Animals use neutral lipids, particularly triacylglycerols (TAGs), to store energy. TAGs are universally organized into dynamic cytoplasmic structures called lipid droplets (LDs). In mammals TAG breakdown is catalysed by lipases, such as hormonesensitive lipase (HSL). LD membrane-resident proteins called perilipins (PLINs) regulate some of these lipases. The model organism Caenorhabditis elegans has a single known PLIN homologue and orthologues of most lipases including HSL. HOSL-1 (the HSL orthologue in C. elegans) is responsible for production of cryoprotective glycerol in cold conditions, in addition to its role in fasting-induced lipolysis. We employed this model of cold exposure to study the role of PLIN-1 in the regulation of HOSL-1. Our results suggest that both HOSL-1 and PLIN-1 are required for cold tolerance and for lipid breakdown in cold. However, the loss of PLIN-1 partially rescued the phenotype of hosl-1 null mutants exposed to cold, suggesting the presence of an alternative pathway generating glycerol via lipolysis.

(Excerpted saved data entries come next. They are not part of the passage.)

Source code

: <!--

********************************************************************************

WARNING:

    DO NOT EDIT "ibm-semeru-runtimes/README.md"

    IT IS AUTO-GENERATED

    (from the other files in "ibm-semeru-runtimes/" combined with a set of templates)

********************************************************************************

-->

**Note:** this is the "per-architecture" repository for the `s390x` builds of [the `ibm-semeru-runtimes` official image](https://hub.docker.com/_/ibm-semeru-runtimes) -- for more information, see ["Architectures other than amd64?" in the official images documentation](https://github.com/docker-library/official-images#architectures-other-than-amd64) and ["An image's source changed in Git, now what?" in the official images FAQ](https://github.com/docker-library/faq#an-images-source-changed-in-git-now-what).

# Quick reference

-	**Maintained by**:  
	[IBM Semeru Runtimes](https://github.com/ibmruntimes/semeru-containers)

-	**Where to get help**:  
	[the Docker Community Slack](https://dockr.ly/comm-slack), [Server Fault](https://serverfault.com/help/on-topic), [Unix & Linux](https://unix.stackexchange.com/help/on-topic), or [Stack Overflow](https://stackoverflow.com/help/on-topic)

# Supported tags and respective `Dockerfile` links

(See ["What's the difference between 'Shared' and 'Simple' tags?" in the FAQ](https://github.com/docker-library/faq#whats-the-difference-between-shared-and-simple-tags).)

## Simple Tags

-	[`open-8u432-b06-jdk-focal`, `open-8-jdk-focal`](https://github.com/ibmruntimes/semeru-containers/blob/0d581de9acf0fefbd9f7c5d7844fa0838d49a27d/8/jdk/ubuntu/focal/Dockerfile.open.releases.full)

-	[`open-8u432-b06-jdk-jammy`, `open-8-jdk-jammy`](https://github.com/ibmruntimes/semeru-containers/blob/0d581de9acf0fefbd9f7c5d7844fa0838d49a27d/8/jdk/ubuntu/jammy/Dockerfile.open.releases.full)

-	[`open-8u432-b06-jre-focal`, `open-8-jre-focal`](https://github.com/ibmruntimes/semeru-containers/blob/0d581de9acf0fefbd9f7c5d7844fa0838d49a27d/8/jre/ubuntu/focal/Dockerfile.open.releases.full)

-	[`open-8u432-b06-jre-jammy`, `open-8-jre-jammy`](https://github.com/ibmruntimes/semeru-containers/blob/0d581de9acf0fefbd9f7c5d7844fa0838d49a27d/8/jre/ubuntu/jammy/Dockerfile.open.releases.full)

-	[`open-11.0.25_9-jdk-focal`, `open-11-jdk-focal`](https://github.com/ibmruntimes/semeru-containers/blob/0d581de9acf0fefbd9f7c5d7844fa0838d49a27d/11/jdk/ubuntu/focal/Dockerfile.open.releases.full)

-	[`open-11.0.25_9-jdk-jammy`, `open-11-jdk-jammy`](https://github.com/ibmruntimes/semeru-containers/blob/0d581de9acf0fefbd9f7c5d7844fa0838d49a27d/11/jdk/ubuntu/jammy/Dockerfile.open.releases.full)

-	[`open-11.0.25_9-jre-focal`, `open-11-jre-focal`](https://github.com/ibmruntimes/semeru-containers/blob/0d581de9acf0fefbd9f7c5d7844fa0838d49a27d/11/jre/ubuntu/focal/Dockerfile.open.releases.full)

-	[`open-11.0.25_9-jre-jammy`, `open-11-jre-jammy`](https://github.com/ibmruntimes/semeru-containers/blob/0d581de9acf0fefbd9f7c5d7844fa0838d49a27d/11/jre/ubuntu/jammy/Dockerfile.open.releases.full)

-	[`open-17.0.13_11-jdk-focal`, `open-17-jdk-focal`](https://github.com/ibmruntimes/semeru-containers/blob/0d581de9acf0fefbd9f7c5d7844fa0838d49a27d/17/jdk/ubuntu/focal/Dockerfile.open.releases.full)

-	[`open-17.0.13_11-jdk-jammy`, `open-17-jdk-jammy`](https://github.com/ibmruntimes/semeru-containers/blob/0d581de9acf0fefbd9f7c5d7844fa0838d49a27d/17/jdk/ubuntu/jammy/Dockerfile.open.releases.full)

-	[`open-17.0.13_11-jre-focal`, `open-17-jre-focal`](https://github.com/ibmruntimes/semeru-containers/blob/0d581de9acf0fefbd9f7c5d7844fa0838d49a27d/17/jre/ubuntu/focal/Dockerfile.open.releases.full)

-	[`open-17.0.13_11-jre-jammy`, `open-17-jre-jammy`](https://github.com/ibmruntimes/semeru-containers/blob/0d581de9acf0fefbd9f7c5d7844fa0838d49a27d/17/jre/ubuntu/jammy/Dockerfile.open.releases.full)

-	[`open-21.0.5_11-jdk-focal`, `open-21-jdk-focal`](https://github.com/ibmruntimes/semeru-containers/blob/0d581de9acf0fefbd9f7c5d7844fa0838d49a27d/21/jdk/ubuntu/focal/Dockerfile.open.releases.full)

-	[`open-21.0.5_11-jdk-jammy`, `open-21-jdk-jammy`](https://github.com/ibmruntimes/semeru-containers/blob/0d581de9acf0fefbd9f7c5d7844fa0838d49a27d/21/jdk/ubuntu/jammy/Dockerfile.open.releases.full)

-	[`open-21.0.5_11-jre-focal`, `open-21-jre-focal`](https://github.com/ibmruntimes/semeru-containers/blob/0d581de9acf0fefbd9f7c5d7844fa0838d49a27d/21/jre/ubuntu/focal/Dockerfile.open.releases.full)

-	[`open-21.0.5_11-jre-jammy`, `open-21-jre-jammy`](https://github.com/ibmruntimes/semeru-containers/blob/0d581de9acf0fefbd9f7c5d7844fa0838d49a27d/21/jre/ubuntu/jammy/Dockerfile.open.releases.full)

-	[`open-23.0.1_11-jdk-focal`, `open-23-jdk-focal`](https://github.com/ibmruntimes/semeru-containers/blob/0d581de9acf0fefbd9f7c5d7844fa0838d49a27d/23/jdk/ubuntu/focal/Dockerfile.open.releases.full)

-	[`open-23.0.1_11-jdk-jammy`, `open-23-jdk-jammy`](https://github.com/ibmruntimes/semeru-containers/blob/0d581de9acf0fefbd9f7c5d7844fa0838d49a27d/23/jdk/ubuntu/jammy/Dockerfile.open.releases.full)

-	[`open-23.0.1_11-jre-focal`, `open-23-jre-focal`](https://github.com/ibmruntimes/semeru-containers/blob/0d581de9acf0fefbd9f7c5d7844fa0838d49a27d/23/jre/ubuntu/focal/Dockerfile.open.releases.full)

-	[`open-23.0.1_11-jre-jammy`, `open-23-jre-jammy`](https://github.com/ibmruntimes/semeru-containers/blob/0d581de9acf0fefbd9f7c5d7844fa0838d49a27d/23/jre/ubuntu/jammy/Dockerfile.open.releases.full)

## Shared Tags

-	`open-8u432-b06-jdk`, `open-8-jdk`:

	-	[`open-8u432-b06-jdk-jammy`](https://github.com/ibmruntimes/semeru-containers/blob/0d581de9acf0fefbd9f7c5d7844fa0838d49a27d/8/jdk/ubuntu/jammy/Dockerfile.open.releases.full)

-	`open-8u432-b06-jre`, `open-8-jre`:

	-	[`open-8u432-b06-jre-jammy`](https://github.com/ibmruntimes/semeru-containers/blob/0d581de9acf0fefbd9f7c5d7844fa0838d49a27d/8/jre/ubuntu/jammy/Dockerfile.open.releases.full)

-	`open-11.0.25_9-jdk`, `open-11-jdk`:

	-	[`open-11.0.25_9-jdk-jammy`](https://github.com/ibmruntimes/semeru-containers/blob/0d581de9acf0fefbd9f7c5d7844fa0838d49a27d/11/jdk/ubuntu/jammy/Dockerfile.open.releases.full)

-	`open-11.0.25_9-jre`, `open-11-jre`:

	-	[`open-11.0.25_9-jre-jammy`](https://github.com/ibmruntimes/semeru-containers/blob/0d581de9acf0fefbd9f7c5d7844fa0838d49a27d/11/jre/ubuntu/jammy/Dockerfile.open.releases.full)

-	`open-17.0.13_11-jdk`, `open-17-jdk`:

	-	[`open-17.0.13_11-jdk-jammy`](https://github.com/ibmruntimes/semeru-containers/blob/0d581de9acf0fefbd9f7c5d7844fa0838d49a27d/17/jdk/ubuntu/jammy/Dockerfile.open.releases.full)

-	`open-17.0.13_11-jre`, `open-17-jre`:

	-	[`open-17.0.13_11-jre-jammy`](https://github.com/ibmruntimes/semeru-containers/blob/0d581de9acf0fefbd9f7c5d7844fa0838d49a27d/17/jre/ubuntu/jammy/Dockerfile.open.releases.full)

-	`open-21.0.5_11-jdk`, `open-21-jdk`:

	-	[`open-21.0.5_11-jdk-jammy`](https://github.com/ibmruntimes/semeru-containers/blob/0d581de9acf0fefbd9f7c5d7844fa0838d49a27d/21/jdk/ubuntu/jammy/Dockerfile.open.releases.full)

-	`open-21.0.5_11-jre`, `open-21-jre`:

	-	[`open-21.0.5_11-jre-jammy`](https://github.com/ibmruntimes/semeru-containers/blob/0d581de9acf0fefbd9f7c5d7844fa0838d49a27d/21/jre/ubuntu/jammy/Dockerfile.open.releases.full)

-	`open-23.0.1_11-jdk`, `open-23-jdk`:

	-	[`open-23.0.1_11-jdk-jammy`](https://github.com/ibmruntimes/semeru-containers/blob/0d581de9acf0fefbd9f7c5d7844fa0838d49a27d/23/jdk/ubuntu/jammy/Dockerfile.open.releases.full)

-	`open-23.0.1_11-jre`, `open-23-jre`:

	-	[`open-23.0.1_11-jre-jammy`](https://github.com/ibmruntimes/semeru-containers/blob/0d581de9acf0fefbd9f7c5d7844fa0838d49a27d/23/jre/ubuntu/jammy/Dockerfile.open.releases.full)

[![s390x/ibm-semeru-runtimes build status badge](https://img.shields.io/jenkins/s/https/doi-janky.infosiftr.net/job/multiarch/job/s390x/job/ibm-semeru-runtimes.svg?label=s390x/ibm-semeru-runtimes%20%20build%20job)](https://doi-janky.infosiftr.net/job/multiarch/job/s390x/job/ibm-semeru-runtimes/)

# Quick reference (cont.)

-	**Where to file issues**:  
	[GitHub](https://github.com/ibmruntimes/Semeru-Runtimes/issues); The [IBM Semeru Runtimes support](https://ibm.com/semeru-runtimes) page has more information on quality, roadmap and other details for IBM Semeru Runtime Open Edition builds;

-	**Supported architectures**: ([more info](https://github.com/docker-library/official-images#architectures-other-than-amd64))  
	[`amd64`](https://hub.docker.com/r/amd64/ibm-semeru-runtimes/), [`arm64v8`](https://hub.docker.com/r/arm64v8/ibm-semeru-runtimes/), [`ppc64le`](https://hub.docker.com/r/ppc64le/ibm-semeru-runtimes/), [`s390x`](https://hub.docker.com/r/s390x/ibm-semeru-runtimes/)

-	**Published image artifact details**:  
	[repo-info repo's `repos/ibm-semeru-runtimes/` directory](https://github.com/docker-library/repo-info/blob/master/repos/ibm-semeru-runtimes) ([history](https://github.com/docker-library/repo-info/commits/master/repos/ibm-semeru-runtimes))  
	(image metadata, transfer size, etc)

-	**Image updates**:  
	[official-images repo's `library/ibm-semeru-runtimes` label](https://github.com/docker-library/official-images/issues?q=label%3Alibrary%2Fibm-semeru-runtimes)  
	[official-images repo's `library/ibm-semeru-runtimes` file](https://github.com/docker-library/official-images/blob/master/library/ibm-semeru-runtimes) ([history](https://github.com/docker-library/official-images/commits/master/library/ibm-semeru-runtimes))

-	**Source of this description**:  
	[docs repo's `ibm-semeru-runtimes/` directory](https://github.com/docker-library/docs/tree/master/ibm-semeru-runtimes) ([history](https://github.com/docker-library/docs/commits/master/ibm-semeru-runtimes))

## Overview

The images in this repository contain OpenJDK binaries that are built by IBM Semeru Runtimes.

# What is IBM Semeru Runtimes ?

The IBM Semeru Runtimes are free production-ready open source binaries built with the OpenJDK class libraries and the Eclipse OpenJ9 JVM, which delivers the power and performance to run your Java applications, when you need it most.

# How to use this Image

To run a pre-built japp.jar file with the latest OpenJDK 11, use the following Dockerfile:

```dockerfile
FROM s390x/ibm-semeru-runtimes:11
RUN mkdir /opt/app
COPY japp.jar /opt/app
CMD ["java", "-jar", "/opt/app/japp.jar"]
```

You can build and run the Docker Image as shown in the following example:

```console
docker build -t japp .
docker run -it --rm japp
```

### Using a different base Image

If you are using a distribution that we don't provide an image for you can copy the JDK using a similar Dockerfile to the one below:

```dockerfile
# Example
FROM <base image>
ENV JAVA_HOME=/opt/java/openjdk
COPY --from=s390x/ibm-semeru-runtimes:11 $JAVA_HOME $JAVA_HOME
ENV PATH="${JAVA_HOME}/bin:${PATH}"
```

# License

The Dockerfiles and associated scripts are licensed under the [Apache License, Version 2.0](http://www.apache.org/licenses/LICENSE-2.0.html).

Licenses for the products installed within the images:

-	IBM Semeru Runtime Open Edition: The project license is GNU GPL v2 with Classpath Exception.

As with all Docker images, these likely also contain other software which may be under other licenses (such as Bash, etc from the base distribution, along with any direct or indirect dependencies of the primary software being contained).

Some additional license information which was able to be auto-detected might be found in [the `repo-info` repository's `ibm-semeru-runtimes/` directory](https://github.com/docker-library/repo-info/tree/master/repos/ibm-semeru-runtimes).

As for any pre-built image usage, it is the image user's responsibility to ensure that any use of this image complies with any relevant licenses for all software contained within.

In early embryos, PLIN-1 knock-out results in accumulation of lipids and formation of cytoplasmic clusters of autophagic marker LGG-1, supporting the role of autophagy as an alternative lipolytic pathway in C. elegans, as is the case in mammals.


This work was supported by the European Regional Development Fund (CZ.1.05/1.1.00/02.0109), the LQ1604 National Sustainability Programme II (Project BIOCEV-FAR) and project Biocev (CZ.1.05/1.1.00/02.0109) from the MEYS CR; and by the grants Progress Q26/LF11, SVV 260517/2020, SVV 260377/2017, and SVV 260257/2016 from Charles University.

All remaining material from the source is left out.